I have seen full utilization of all cores only at the first part of the first step ("Self play"). For later stages in case of 24 OCPU's the observed utilization was about ~20% and about ~8% in case of 64 OCPUs.
I found the following question asked by johannes-fischer particularly interesting:
Furthermore, it is 8 threads that are working at full load (the ones from julia -p 20 call, not 20, which would be the number of processes). So where does that number 8 come from?
Would it be possible to receive additional information on this topic please?
Best regards!
Edit: some typos
It is interesting and surprising that using several processes is so much faster than using several threads. A possible advantage of processes over threads is that they each have their own GC and so each process can collect its garbage without stopping the world (this should be improved in the future). But could this explain an order of magnitude difference? I feel like I am missing something here and I would like to understand this better.
Also, @idevcde: this sounds like you observed a significant slowdown during training. Is it possible that the system was simply using too much memory and ended up spending too much time fetching pages from the swap? Did you look at the ratio of time spent in GC in the generated report?
More generally, I must admit that AlphaZero.jl could be more efficient in the way it handles memory (using async MCTS to diminish the number of MCTS trees to maintain without diminishing batch size, MCTS implementation without state sharing, storing samples on disk...). That being said, I've had several reports of increasing memory consumption during training to an extent that I find surprising.

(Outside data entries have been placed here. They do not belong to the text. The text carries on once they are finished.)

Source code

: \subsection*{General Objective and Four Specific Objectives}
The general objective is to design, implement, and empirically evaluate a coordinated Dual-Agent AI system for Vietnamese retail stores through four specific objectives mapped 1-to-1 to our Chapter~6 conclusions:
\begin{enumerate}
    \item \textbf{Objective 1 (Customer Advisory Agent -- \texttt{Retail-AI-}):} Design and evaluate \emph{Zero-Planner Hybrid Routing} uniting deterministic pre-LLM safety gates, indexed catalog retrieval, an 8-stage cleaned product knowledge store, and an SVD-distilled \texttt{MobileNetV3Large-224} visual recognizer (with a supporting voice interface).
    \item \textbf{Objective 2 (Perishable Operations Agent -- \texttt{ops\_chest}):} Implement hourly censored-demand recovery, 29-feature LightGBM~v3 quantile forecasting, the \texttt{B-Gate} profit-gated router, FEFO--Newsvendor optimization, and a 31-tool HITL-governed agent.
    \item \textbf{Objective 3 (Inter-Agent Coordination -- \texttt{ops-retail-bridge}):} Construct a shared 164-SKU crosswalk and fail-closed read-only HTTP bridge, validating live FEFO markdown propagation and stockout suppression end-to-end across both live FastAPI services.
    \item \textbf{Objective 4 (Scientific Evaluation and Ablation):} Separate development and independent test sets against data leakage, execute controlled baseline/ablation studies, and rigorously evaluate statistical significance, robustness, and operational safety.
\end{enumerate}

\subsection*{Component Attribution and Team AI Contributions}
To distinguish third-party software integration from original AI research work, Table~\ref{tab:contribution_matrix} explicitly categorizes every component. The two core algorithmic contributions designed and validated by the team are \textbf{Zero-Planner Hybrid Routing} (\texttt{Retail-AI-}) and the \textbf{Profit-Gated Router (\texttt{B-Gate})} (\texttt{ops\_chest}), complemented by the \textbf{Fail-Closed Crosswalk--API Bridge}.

I do not see how AlphaZero.jl could be leaking memory (as there is very little shared state between iterations) and so I would like more data on this. May the GC be at fault once again?
What also confused me is that even even when calling single-threaded julia -p 64, htop shows multiple threads belonging to the main process during benchmarking (where AlphaZero does not use multi-processing). This is not problematic, I'm just trying to understand what's happening. I don't see how Util.mapreduce spawns multiple threads since Threads.nthreads() should be 1. Furthermore, it is 8 threads that are working at full load (the ones from julia -p 20 call, not 20, which would be the number of processes). So where does that number 8 come from?

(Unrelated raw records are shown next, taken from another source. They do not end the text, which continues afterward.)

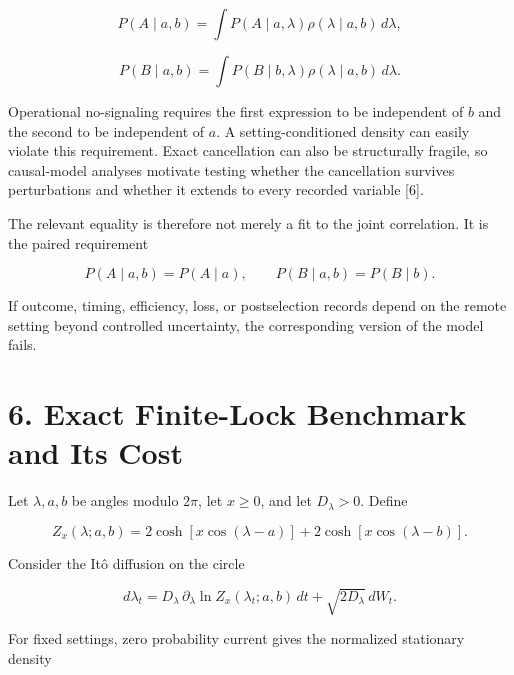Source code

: \documentclass[
  american,
  11pt,
  letterpaper,
]{article}
\begin{document}
\begin{equation}
P(A\mid a,b)=\int P(A\mid a,\lambda)\rho(\lambda\mid a,b)\,d\lambda ,
\tag{2}
\end{equation}

\begin{equation}
P(B\mid a,b)=\int P(B\mid b,\lambda)\rho(\lambda\mid a,b)\,d\lambda .
\tag{3}
\end{equation}

Operational no-signaling requires the first expression to be independent of \(b\) and the second to be independent of \(a\). A setting-conditioned density can easily violate this requirement. Exact cancellation can also be structurally fragile, so causal-model analyses motivate testing whether the cancellation survives perturbations and whether it extends to every recorded variable {[}6{]}.

The relevant equality is therefore not merely a fit to the joint correlation. It is the paired requirement

\begin{equation}
P(A\mid a,b)=P(A\mid a),\qquad
P(B\mid a,b)=P(B\mid b).
\tag{4}
\end{equation}

If outcome, timing, efficiency, loss, or postselection records depend on the remote setting beyond controlled uncertainty, the corresponding version of the model fails.

\section{6. Exact Finite-Lock Benchmark and Its Cost}\label{exact-finite-lock-benchmark-and-its-cost}

Let \(\lambda,a,b\) be angles modulo \(2\pi\), let \(x\ge 0\), and let \(D_\lambda>0\). Define

\begin{equation}
Z_x(\lambda;a,b)=2\cosh\!\left[x\cos(\lambda-a)\right]
+2\cosh\!\left[x\cos(\lambda-b)\right].
\tag{5}
\end{equation}

Consider the Itô diffusion on the circle

\begin{equation}
d\lambda_t=D_\lambda\,\partial_\lambda\ln Z_x(\lambda_t;a,b)\,dt
+\sqrt{2D_\lambda}\,dW_t .
\tag{6}
\end{equation}

For fixed settings, zero probability current gives the normalized stationary density
\end{document}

Could it be BLAS spawning 8 threads to perform the linear algebra during inference? The number 8 also appears here: https://github.com/JuliaLang/julia/issues/33409.
Thank you.
It is interesting and surprising that using several processes is so much faster than using several threads.
I have to admit that I am surprised as well. I was expecting multithreading being faster.
But could this explain an order of magnitude difference?
I just checked the notes and unfortunately it seems that I do not have any notes on those stopped pure multithreading trainings. I think that the fist step ("Self play") was about 5-10 times slower vs Distributed training with the number 10 being closer to my judgement.
I feel like I am missing something here and I would like to understand this better.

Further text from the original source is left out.